During the course of digestion, calories are extracted from food and stored in fat tissue for later use—a process delicately regulated by the multitude of microbial custodians. The intermediary products of the digestive process include hydrogen, carbon dioxide and several short chain fatty acids (SCFAs).
Results suggest a cooperative co-existence in obese individuals between hydrogen-producers and hydrogen consuming methanogens. Rittmann explains how this mutually reinforcing relationship, known as syntrophy, may contribute to obesity:
"Organisms producing hydrogen and acetate create a situation like cars flooding onto the highway. The methanogens, which remove the hydrogen, are like the offramps, allowing the hydrogen cars to get off. That allows more acetate cars to get on, because some hydrogen cars are coming off the highway."
The methanogen offramps, by removing hydrogen, accelerate the efficient fermentation of otherwise indigestible plant polysaccharides and carbohydrates. The effect is to boost production of SCFAs, particularly acetate, which will be taken up by the intestinal epithelium and converted to fat. The result over time may be increasing weight, eventually leading to obesity.
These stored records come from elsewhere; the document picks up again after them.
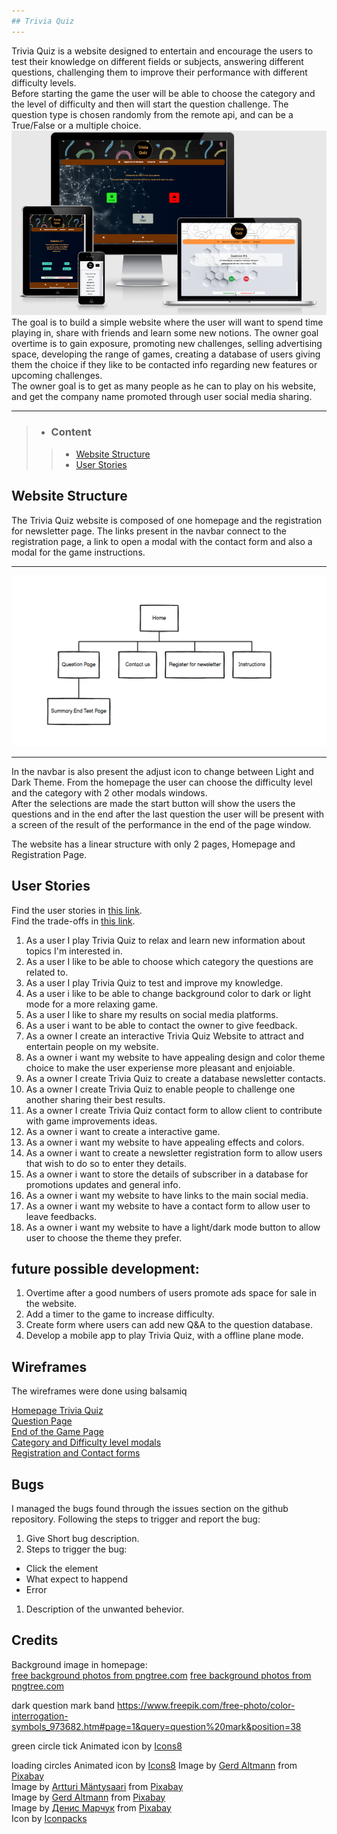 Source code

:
 ```yaml
---
## Trivia Quiz
---  
```


Trivia Quiz is a website designed to entertain and encourage the users to test their knowledge on different fields or subjects, answering different questions, challenging them to improve their performance with different difficulty levels.    
Before starting the game the user will be able to choose the category and the level of difficulty and then will start the question challenge. The question type is chosen randomly from the remote api, and can be a True/False or a multiple choice.  
![](./assets/docs/mockup-trivia-quiz.png)
The goal is to build a simple website where the user will want to spend time playing in, share with friends and learn some new notions. The owner goal overtime is to gain exposure, promoting new challenges, selling advertising space, developing the range of games, creating a database of users giving them the choice if they like to be contacted info regarding new features or upcoming challenges.  
The owner goal is to get as many people as he can to play on his website, and get the company name promoted through user social media sharing.  

---
> - ### Content
>> - [Website Structure](#website-structure) 
>> - [User Stories](#user-stories)















## Website Structure   
The Trivia Quiz website is composed of one homepage and the registration for newsletter page. The links present in the navbar connect to the registration page, a link to open a modal with the contact form and also a modal for the game instructions.
  
  ---
  ![](./assets/docs/trivia-quiz-site-structure.png)  
   
  ---  
 In the navbar is also present the adjust icon to change between Light and Dark Theme. From the homepage the user can choose the difficulty level and the category with 2 other modals windows.  
 After the selections are made the start button will show the users the questions and in the end after the last question the user will be present with a screen of the result of the performance in the end of the page window.
 
The website has a linear structure with only 2 pages, Homepage and Registration Page.

## User Stories  
Find the user stories in [this link](./assets/docs/user-stories-trivia-quiz.pdf).  
Find the trade-offs in [this link](./assets/docs/strategy-plane-trivia-quiz.pdf).
1. As a user I play Trivia Quiz to relax and learn new information about topics I'm interested in.
1. As a user I like to be able to choose which category the questions are related to.
1. As a user I play Trivia Quiz to test and improve my knowledge.
1. As a user i like to be able to change background color to dark or light mode for a more relaxing game.
1. As a user I like to share my results on social media platforms.
1. As a user i want to be able to contact the owner to give feedback.
1. As a owner I create an interactive Trivia Quiz Website to attract and entertain people on my website.
1. As a owner i want my website to have appealing design and color theme choice to make the user experiense more pleasant and enjoiable.
1. As a owner I create Trivia Quiz to create a database newsletter contacts.
1. As a owner I create Trivia Quiz to enable people to challenge one another sharing their best results.
1. As a owner I create Trivia Quiz contact form to allow client to contribute with game improvements ideas.
1. As a owner i want to create a interactive game.
1. As a owner i want my website to have appealing effects and colors.
1. As a owner i want to create a newsletter registration form to allow users that wish to do so to enter they details.  
1. As a owner i want to store the details of subscriber in a database for promotions updates and general info.  
1. As a owner i want my website to have links to the main social media.   
1. As a owner i want my website to have a contact form to allow user to leave feedbacks.  
1. As a owner i want my website to have a light/dark mode button to allow user to choose the theme they prefer.

## future possible development:  
1. Overtime after a good numbers of users promote ads space for sale in the website.  
1. Add a timer to the game to increase difficulty.  
1. Create form where users can add new Q&A to the question database.  
1. Develop a mobile app to play Trivia Quiz, with a offline plane mode.


## Wireframes  
The wireframes were done using balsamiq

[Homepage Trivia Quiz](./assets/wireframes/trivia-quiz-wireframes-homepage.pdf)    
[Question Page](./assets/wireframes/trivia-quiz-wireframes-question-section.pdf)  
[End of the Game Page](./assets/wireframes/trivia-quiz-wireframes-end-of-game-section.pdf)  
[Category and Difficulty level modals](./assets/wireframes/wireframes-category-difficulty-level-modals.pdf)  
[Registration and Contact forms](./assets/wireframes/registration-and-contact-form-wireframes.pdf)

## Bugs 
I managed the bugs found through the issues section on the github repository. 
Following the steps to trigger and report the bug:
1. Give Short bug description.
1. Steps to trigger the bug:
* Click the element
* What expect to happend
* Error
1. Description of the unwanted behevior.

## Credits
Background image in homepage:  
<a href='https://pngtree.com/free-backgrounds'>free background photos from pngtree.com</a>
<a href='https://pngtree.com/free-backgrounds'>free background photos from pngtree.com</a>

dark question mark band https://www.freepik.com/free-photo/color-interrogation-symbols_973682.htm#page=1&query=question%20mark&position=38

green circle tick Animated icon by <a href='http://icons8.com'>Icons8</a>

loading circles Animated icon by <a href='http://icons8.com'>Icons8</a>
Image by <a href="https://pixabay.com/users/geralt-9301/?utm_source=link-attribution&amp;utm_medium=referral&amp;utm_campaign=image&amp;utm_content=1090829">Gerd Altmann</a> from <a href="https://pixabay.com/?utm_source=link-attribution&amp;utm_medium=referral&amp;utm_campaign=image&amp;utm_content=1090829">Pixabay</a>  
Image by <a href="https://pixabay.com/users/artturi_mantysaari-1625672/?utm_source=link-attribution&amp;utm_medium=referral&amp;utm_campaign=image&amp;utm_content=1562743">Artturi Mäntysaari</a> from <a href="https://pixabay.com/?utm_source=link-attribution&amp;utm_medium=referral&amp;utm_campaign=image&amp;utm_content=1562743">Pixabay</a>  
Image by <a href="https://pixabay.com/users/geralt-9301/?utm_source=link-attribution&amp;utm_medium=referral&amp;utm_campaign=image&amp;utm_content=4243604">Gerd Altmann</a> from <a href="https://pixabay.com/?utm_source=link-attribution&amp;utm_medium=referral&amp;utm_campaign=image&amp;utm_content=4243604">Pixabay</a>  
Image by <a href="https://pixabay.com/users/manuchi-1728328/?utm_source=link-attribution&amp;utm_medium=referral&amp;utm_campaign=image&amp;utm_content=2462431">Денис Марчук</a> from <a href="https://pixabay.com/?utm_source=link-attribution&amp;utm_medium=referral&amp;utm_campaign=image&amp;utm_content=2462431">Pixabay</a>   
Icon by <a href='https://iconpacks.net/?utm_source=link-attribution&utm_content=1204'>Iconpacks</a> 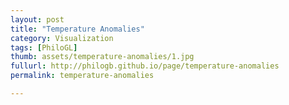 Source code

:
 ```yaml
---
layout: post
title: "Temperature Anomalies"
category: Visualization
tags: [PhiloGL]
thumb: assets/temperature-anomalies/1.jpg
fullurl: http://philogb.github.io/page/temperature-anomalies
permalink: temperature-anomalies

---
```



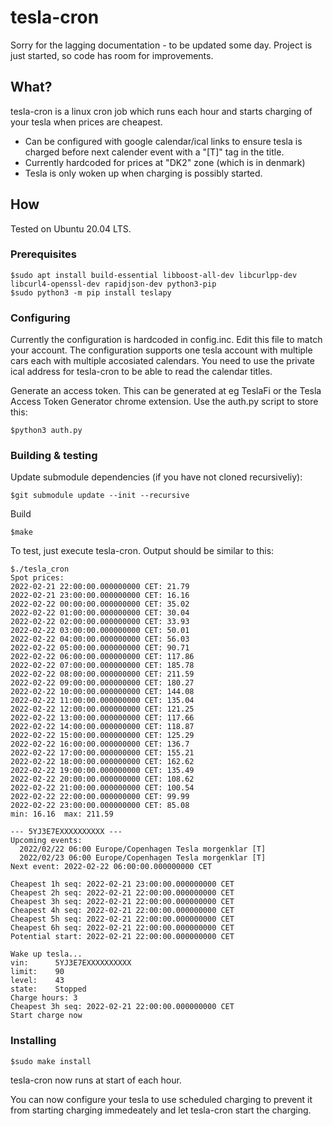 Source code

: # tesla-cron

Sorry for the lagging documentation - to be updated some day.
Project is just started, so code has room for improvements.  

## What?

tesla-cron is a linux cron job which runs each hour and starts charging of your tesla when prices are cheapest.

- Can be configured with google calendar/ical links to ensure tesla is charged before next calender event with a "[T]" tag in the title.
- Currently hardcoded for prices at "DK2" zone (which is in denmark)
- Tesla is only woken up when charging is possibly started.

## How

Tested on Ubuntu 20.04 LTS.

### Prerequisites

```
$sudo apt install build-essential libboost-all-dev libcurlpp-dev libcurl4-openssl-dev rapidjson-dev python3-pip
$sudo python3 -m pip install teslapy
```

### Configuring
Currently the configuration is hardcoded in config.inc. Edit this file to match your account. The configuration supports one tesla account with multiple cars each with multiple accosiated calendars. You need to use the private ical address for tesla-cron to be able to read the calendar titles.

Generate an access token. This can be generated at eg TeslaFi or the Tesla Access Token Generator chrome extension. Use the auth.py script to store this:
```
$python3 auth.py
```

### Building & testing

Update submodule dependencies (if you have not cloned recursiveliy):
```
$git submodule update --init --recursive
```

Build
```
$make
```

To test, just execute tesla-cron. Output should be similar to this:
```
$./tesla_cron
Spot prices:
2022-02-21 22:00:00.000000000 CET: 21.79
2022-02-21 23:00:00.000000000 CET: 16.16
2022-02-22 00:00:00.000000000 CET: 35.02
2022-02-22 01:00:00.000000000 CET: 30.04
2022-02-22 02:00:00.000000000 CET: 33.93
2022-02-22 03:00:00.000000000 CET: 50.01
2022-02-22 04:00:00.000000000 CET: 56.03
2022-02-22 05:00:00.000000000 CET: 90.71
2022-02-22 06:00:00.000000000 CET: 117.86
2022-02-22 07:00:00.000000000 CET: 185.78
2022-02-22 08:00:00.000000000 CET: 211.59
2022-02-22 09:00:00.000000000 CET: 180.27
2022-02-22 10:00:00.000000000 CET: 144.08
2022-02-22 11:00:00.000000000 CET: 135.04
2022-02-22 12:00:00.000000000 CET: 121.25
2022-02-22 13:00:00.000000000 CET: 117.66
2022-02-22 14:00:00.000000000 CET: 118.87
2022-02-22 15:00:00.000000000 CET: 125.29
2022-02-22 16:00:00.000000000 CET: 136.7
2022-02-22 17:00:00.000000000 CET: 155.21
2022-02-22 18:00:00.000000000 CET: 162.62
2022-02-22 19:00:00.000000000 CET: 135.49
2022-02-22 20:00:00.000000000 CET: 108.62
2022-02-22 21:00:00.000000000 CET: 100.54
2022-02-22 22:00:00.000000000 CET: 99.99
2022-02-22 23:00:00.000000000 CET: 85.08
min: 16.16  max: 211.59

--- 5YJ3E7EXXXXXXXXXX ---
Upcoming events:
  2022/02/22 06:00 Europe/Copenhagen Tesla morgenklar [T]
  2022/02/23 06:00 Europe/Copenhagen Tesla morgenklar [T]
Next event: 2022-02-22 06:00:00.000000000 CET

Cheapest 1h seq: 2022-02-21 23:00:00.000000000 CET
Cheapest 2h seq: 2022-02-21 22:00:00.000000000 CET
Cheapest 3h seq: 2022-02-21 22:00:00.000000000 CET
Cheapest 4h seq: 2022-02-21 22:00:00.000000000 CET
Cheapest 5h seq: 2022-02-21 22:00:00.000000000 CET
Cheapest 6h seq: 2022-02-21 22:00:00.000000000 CET
Potential start: 2022-02-21 22:00:00.000000000 CET

Wake up tesla...
vin:      5YJ3E7EXXXXXXXXXX
limit:    90
level:    43
state:    Stopped
Charge hours: 3
Cheapest 3h seq: 2022-02-21 22:00:00.000000000 CET
Start charge now
```

### Installing
```
$sudo make install
```

tesla-cron now runs at start of each hour.

You can now configure your tesla to use scheduled charging to prevent it from starting charging immedeately and let tesla-cron start the charging.
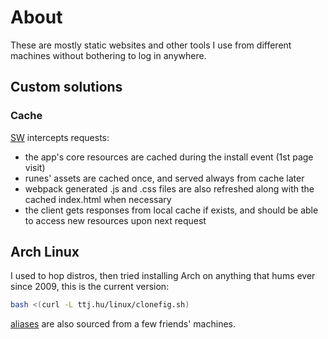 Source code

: # About

These are mostly static websites and other tools I use from different machines without bothering to log in anywhere.

## Custom solutions

### Cache

[SW](./public/service-worker.js) intercepts requests:

- the app's core resources are cached during the install event (1st page visit)
- runes' assets are cached once, and served always from cache later
- webpack generated .js and .css files are also refreshed along with the cached index.html when necessary
- the client gets responses from local cache if exists, and should be able to access new resources upon next request

## Arch Linux

I used to hop distros, then tried installing Arch on anything that hums ever since 2009, this is the current version:

```sh
bash <(curl -L ttj.hu/linux/clonefig.sh)
```

[aliases](/public/linux/bash_aliases) are also sourced from a few friends' machines.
While weight regulation involves a complex interplay of genetic predisposition, exercise, eating habits, and other factors, manipulation of the gut's microflora, particularly the methanogenic Archaea, may provide additional avenues for the treatment of morbid obesity.
The researchers stress that the study is preliminary, but were encouraged by the findings from their small sample. Future investigation is needed to establish the differences in composition of gut microbiota across different age groups and under varying weight-loss regimens involving diet and exercise. Nevertheless, the study's findings point to new avenues for modifying the body's energy harvesting efficiency—perhaps by manipulation of the Bacteria-Archaea nexus.